» WHAT IS REQUIRED: Restate word for word the entries below, starting at the line with "able to find" and ending at the line with "Mobile systems containing". Keep both end lines and omit the pictures.

» RECORDS SUPPLIED:

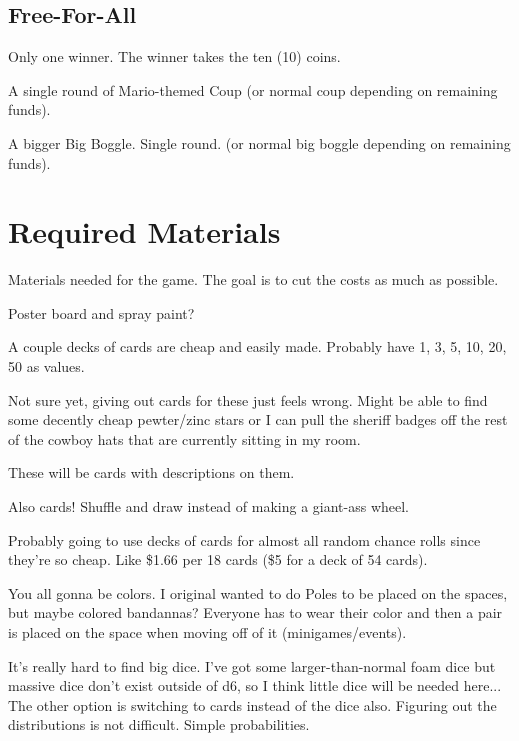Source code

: \documentclass{article}
\begin{document}
\subsection{Free-For-All}

Only one winner.  The winner takes the ten (10) coins.

\begin{description}[style=nextline]
\item[Coup] A single round of Mario-themed Coup (or normal coup depending on remaining funds).
\item[Boggled] A bigger Big Boggle.  Single round. (or normal big boggle depending on remaining funds).
\item[...]
\end{description}

\section{Required Materials}

Materials needed for the game.  The goal is to cut the costs as much as possible.

\begin{description}[style=nextline]
\item[Board Spaces] Poster board and spray paint?

\item[Coins] A couple decks of cards are cheap and easily made.
Probably have 1, 3, 5, 10, 20, 50 as values.

\item[Stars] Not sure yet, giving out cards for these just feels wrong. Might be able to find
some decently cheap pewter/zinc stars or I can pull the sheriff badges off the rest of the
cowboy hats that are currently sitting in my room.

\item[Items] These will be cards with descriptions on them.

\item[Minigames] Also cards! Shuffle and draw instead of making a giant-ass wheel.

\item[Other Random Stuff] Probably going to use decks of cards for almost all random
chance rolls since they're so cheap.  Like \$1.66 per 18 cards (\$5 for a deck of 54 cards).

\item[Player Designation] You all gonna be colors.  I original wanted to do Poles to be placed on the spaces,
but maybe colored bandannas?  Everyone has to wear their color and then a pair is placed on the space when
moving off of it (minigames/events).

\item[Dice] It's really hard to find big dice.  I've got some larger-than-normal foam dice but massive
dice don't exist outside of d6, so I think little dice will be needed here... The other option is switching
to cards instead of the dice also.  Figuring out the distributions is not difficult.  Simple probabilities.
\end{description}
\end{document}
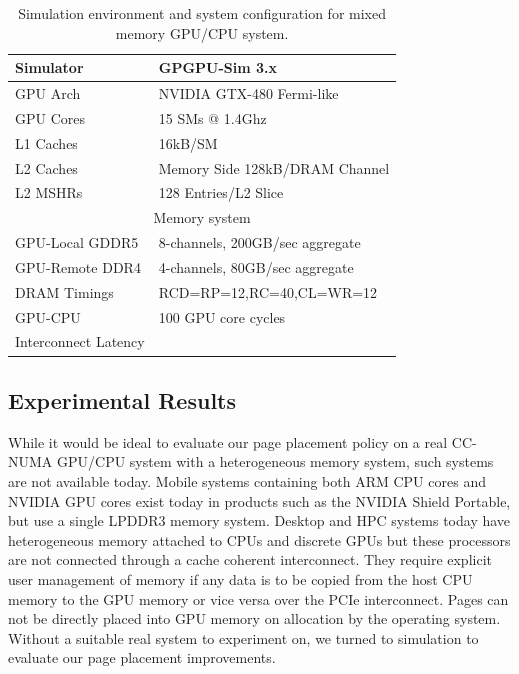 \begin{table}[t]
\begin{center}
\begin{tabular}{|l|l|}
\hline
Simulator & GPGPU-Sim 3.x\\
\hline
GPU Arch & NVIDIA GTX-480 Fermi-like\\
\hline
GPU Cores& 15 {\color{black}SMs} @ 1.4Ghz\\
\hline
L1 Caches & 16kB/SM \\
\hline
L2 Caches & Memory Side 128kB/DRAM Channel\\
\hline
L2 MSHRs & 128 Entries/L2 Slice\\
\hline
\hline
\multicolumn{2}{|c|}{Memory system}\\
\hline
GPU-Local GDDR5 & 8-channels, 200GB/sec aggregate\\
\hline
GPU-Remote DDR4& 4-channels, 80GB/sec aggregate\\
\hline
DRAM Timings & \multicolumn{1}{|l|}{RCD=RP=12,RC=40,CL=WR=12}\\
\hline
GPU-CPU &  100 GPU core cycles\\
Interconnect Latency & \\
\hline
\end{tabular}
\caption{Simulation environment and system configuration for mixed memory GPU/CPU system.}
\label{tab:methodology}
\end{center}
\vspace{-0.15in}
\end{table}

\subsection{Experimental Results}

While it would be ideal to evaluate our page placement policy on a real CC-NUMA
GPU/CPU system with a heterogeneous memory system, such systems are not available today.
Mobile systems containing both ARM CPU cores and NVIDIA GPU cores exist today in products
such as the NVIDIA Shield Portable, but use a single LPDDR3 memory system.
Desktop and HPC systems today have heterogeneous memory attached to CPUs and discrete
GPUs but these processors are not connected through a cache coherent interconnect.  They require explicit user 
management of memory if any data is to be copied from the host CPU memory to the GPU memory or vice versa
over the PCIe interconnect. Pages can not be directly placed into GPU memory on allocation by the operating system.
Without a suitable real system to experiment on, we turned to simulation to evaluate our
page placement improvements.

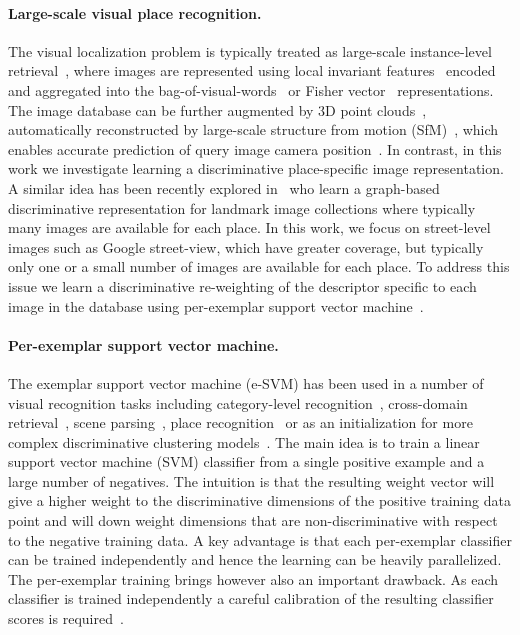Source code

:\paragraph{Large-scale visual place recognition.}
    The visual localization problem is typically treated as large-scale instance-level retrieval~\cite{Cummins09,Chen11,Gronat13,Knopp2010,Schindler07,Torii2013,Zamir10}, where images are represented using local invariant
    features~\cite{Lowe04} encoded and aggregated into the bag-of-visual-words~\cite{Csurka04,Sivic03} or Fisher vector~\cite{Jegou12} representations. 
    The image database can be further augmented by 3D point clouds~\cite{Klinger13}, automatically
    reconstructed by large-scale structure from motion
    (SfM)~\cite{Agarwal-ICCV-2009,Klinger13}, which enables accurate prediction of query image camera position~\cite{Li12,Sattler12}.
    In contrast, in this work we investigate learning a discriminative place-specific image representation. A similar idea has been recently explored in~\cite{Cao13} 
    who learn a graph-based discriminative representation for landmark image collections where typically many images are available for each place.
    In this work, we focus on street-level images such as Google street-view, which have greater coverage, but typically only one or a small number of images are  available for each place.  To address this issue we learn a discriminative re-weighting of the descriptor specific to each image in the database using per-exemplar support vector machine~\cite{Malisiewicz11}.
    
    
\paragraph{Per-exemplar support vector machine.} 
    The exemplar support vector machine (e-SVM) has been used in a number of visual recognition tasks including
    category-level recognition~\cite{Malisiewicz11}, cross-domain retrieval~\cite{Shrivastava11}, scene parsing~\cite{Tighe13}, %
    place recognition~\cite{Gronat13} or as an initialization  for more complex discriminative clustering models~\cite{Doersch12,Singh12}. The main idea is to train a linear support vector machine (SVM) classifier from a single positive example and a large number of negatives. The intuition is that the resulting weight vector will give a higher weight to the discriminative dimensions of the positive training data point and will down weight dimensions that are non-discriminative with respect to the negative training data. A key advantage is that each per-exemplar classifier can be trained independently and hence the learning can be heavily parallelized. 
    The per-exemplar training brings however also an important drawback. As each classifier is trained independently a
    careful calibration of the resulting classifier scores is required~\cite{Malisiewicz11}. 

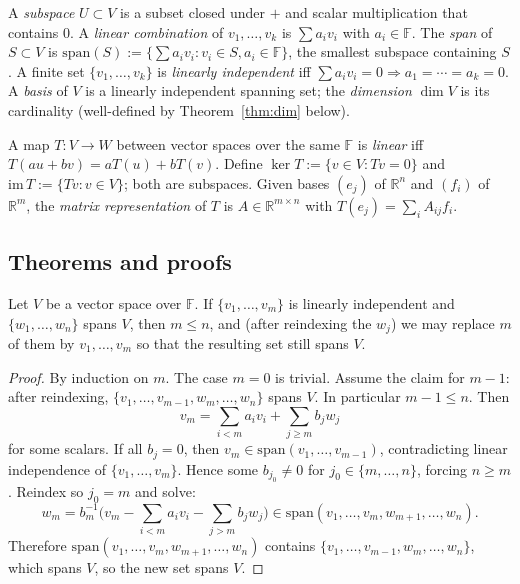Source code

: \begin{definition}
A \emph{subspace} $U\subset V$ is a subset closed under $+$ and scalar multiplication that contains $0$. A \emph{linear combination} of $v_1,\dots,v_k$ is $\sum a_i v_i$ with $a_i\in\mathbb{F}$. The \emph{span} of $S\subset V$ is $\mathrm{span}(S) := \{\sum a_iv_i : v_i\in S, a_i\in\mathbb{F}\}$, the smallest subspace containing $S$. A finite set $\{v_1,\dots,v_k\}$ is \emph{linearly independent} iff $\sum a_i v_i = 0 \Rightarrow a_1=\cdots=a_k=0$. A \emph{basis} of $V$ is a linearly independent spanning set; the \emph{dimension} $\dim V$ is its cardinality (well-defined by Theorem~\ref{thm:dim} below).
\end{definition}

\begin{definition}
A map $T\colon V\to W$ between vector spaces over the same $\mathbb{F}$ is \emph{linear} iff $T(au+bv) = aT(u)+bT(v)$. Define $\ker T := \{v\in V: Tv = 0\}$ and $\mathrm{im}\,T := \{Tv : v\in V\}$; both are subspaces. Given bases $(e_j)$ of $\mathbb{R}^n$ and $(f_i)$ of $\mathbb{R}^m$, the \emph{matrix representation} of $T$ is $A\in\mathbb{R}^{m\times n}$ with $T(e_j) = \sum_i A_{ij} f_i$.
\end{definition}

\subsection*{Theorems and proofs}

\begin{lemma}\label{lem:steinitz}
Let $V$ be a vector space over $\mathbb{F}$. If $\{v_1,\dots,v_m\}$ is linearly independent and $\{w_1,\dots,w_n\}$ spans $V$, then $m\le n$, and (after reindexing the $w_j$) we may replace $m$ of them by $v_1,\dots,v_m$ so that the resulting set still spans $V$.
\end{lemma}

\begin{proof}
By induction on $m$. The case $m=0$ is trivial. Assume the claim for $m-1$: after reindexing, $\{v_1,\dots,v_{m-1},w_m,\dots,w_n\}$ spans $V$. In particular $m-1\le n$. Then
\[
v_m = \sum_{i<m} a_i v_i + \sum_{j\ge m} b_j w_j
\]
for some scalars. If all $b_j = 0$, then $v_m\in\mathrm{span}(v_1,\dots,v_{m-1})$, contradicting linear independence of $\{v_1,\dots,v_m\}$. Hence some $b_{j_0}\ne 0$ for $j_0\in\{m,\dots,n\}$, forcing $n\ge m$. Reindex so $j_0=m$ and solve:
\[
w_m = b_m^{-1}\!\Big(v_m - \sum_{i<m} a_i v_i - \sum_{j>m} b_j w_j\Big) \in \mathrm{span}(v_1,\dots,v_m,w_{m+1},\dots,w_n).
\]
Therefore $\mathrm{span}(v_1,\dots,v_m,w_{m+1},\dots,w_n)$ contains $\{v_1,\dots,v_{m-1},w_m,\dots,w_n\}$, which spans $V$, so the new set spans $V$.
\end{proof}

» RESULT:
\item[Stars] Not sure yet, giving out cards for these just feels wrong. Might be able to find
some decently cheap pewter/zinc stars or I can pull the sheriff badges off the rest of the
cowboy hats that are currently sitting in my room.

\item[Items] These will be cards with descriptions on them.

\item[Minigames] Also cards! Shuffle and draw instead of making a giant-ass wheel.

\item[Other Random Stuff] Probably going to use decks of cards for almost all random
chance rolls since they're so cheap.  Like \$1.66 per 18 cards (\$5 for a deck of 54 cards).

\item[Player Designation] You all gonna be colors.  I original wanted to do Poles to be placed on the spaces,
but maybe colored bandannas?  Everyone has to wear their color and then a pair is placed on the space when
moving off of it (minigames/events).

\item[Dice] It's really hard to find big dice.  I've got some larger-than-normal foam dice but massive
dice don't exist outside of d6, so I think little dice will be needed here... The other option is switching
to cards instead of the dice also.  Figuring out the distributions is not difficult.  Simple probabilities.
\end{description}
\end{document}
 \begin{table}[t]
\begin{center}
\begin{tabular}{|l|l|}
\hline
Simulator & GPGPU-Sim 3.x\\
\hline
GPU Arch & NVIDIA GTX-480 Fermi-like\\
\hline
GPU Cores& 15 {\color{black}SMs} @ 1.4Ghz\\
\hline
L1 Caches & 16kB/SM \\
\hline
L2 Caches & Memory Side 128kB/DRAM Channel\\
\hline
L2 MSHRs & 128 Entries/L2 Slice\\
\hline
\hline
\multicolumn{2}{|c|}{Memory system}\\
\hline
GPU-Local GDDR5 & 8-channels, 200GB/sec aggregate\\
\hline
GPU-Remote DDR4& 4-channels, 80GB/sec aggregate\\
\hline
DRAM Timings & \multicolumn{1}{|l|}{RCD=RP=12,RC=40,CL=WR=12}\\
\hline
GPU-CPU &  100 GPU core cycles\\
Interconnect Latency & \\
\hline
\end{tabular}
\caption{Simulation environment and system configuration for mixed memory GPU/CPU system.}
\label{tab:methodology}
\end{center}
\vspace{-0.15in}
\end{table}

\subsection{Experimental Results}

While it would be ideal to evaluate our page placement policy on a real CC-NUMA
GPU/CPU system with a heterogeneous memory system, such systems are not available today.
Mobile systems containing both ARM CPU cores and NVIDIA GPU cores exist today in products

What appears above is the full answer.